XRLocalization map includes four files: images.bin, points3D.bin, features.bin and database.bin. In this part, we introduce how to generate this map.

The format of images.bin and points3D.bin is the same as COLMAP format. features.bin records 3D descriptor for all 3D point in points3D.bin. Every 3D descriptor is represented as the mean of all it corresponding 2D local features. database.bin records image global features for all image recorded in images.bin.

The prerequisite is re-triangulation. Two type of re-triangulation results are supported.

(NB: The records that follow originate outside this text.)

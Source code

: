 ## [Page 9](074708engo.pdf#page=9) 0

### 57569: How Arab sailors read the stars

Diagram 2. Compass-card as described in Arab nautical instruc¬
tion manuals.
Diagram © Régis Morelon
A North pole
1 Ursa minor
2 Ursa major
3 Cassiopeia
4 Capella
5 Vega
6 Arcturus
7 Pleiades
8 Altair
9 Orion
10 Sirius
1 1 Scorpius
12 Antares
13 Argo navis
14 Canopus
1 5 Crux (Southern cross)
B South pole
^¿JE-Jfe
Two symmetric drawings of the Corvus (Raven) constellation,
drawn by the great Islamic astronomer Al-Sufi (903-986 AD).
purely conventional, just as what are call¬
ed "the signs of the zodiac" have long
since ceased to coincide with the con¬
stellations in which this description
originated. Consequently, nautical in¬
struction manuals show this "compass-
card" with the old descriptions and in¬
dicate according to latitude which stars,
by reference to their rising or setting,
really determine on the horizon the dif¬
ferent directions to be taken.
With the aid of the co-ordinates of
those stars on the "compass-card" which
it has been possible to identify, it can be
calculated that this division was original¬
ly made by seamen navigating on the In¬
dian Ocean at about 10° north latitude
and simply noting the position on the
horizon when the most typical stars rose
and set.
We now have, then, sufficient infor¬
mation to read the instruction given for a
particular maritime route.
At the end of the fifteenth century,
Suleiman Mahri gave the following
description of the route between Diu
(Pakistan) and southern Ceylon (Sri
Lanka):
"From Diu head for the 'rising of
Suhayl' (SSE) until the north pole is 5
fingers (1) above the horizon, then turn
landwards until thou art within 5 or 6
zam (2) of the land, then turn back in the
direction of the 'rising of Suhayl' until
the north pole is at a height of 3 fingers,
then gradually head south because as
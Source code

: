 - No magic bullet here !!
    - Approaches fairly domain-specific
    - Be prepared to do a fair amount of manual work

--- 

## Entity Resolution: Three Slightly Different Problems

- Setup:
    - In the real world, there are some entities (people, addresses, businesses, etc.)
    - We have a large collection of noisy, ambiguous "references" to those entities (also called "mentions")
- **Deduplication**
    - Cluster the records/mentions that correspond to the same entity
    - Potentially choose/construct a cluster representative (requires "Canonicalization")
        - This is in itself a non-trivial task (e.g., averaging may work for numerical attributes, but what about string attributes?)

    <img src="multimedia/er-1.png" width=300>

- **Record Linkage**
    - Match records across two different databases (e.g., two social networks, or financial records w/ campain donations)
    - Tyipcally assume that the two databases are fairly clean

  • Re-triangulation by xrloc, requiring prerequisites including: images.bin, points3D.bin and features.bin
  • Re-triangulation by hloc, requiring prerequisites including: images.bin, points3D.bin and feats-xxxx.h5

Step 0 Generate images.bin point3Ds.bin features.bin

xrloc:

python3 tools/loc_convert_reconstruction.py \
    --feature_path /path/to/features.bin \
    --model_path /path/to/include/images.bin/and/points3Ds.bin/directory \
    --output_path /path/to/map/directory

This would produce three new file images.bin, points3D.bin, features.bin in the path /path/to/map/directory.

hloc:

python3 tools/loc_convert_reconstruction.py \
    --feature_path /path/to/feats-xxxx.h5 \
    --model_path /path/to/include/images.bin/and/points3Ds.bin/directory \
    --output_path /path/to/map/directory

The only difference is at --feature_path /path/to/feats-xxxx.h5. The output is the same as xrloc.

Step 1 Generate database.bin

python3 tools/ir_create_database.py \
   --image_dir /path/to/image_dir \
   --image_bin_path /path/to/step0/map/directory/images.bin \
   --databse_path /data/to/database.bin \
   --extractor netvlad

This would extract netvlad feature for all images in image_dir and save as database.bin.

Finally, merge the output from two steps as localization map.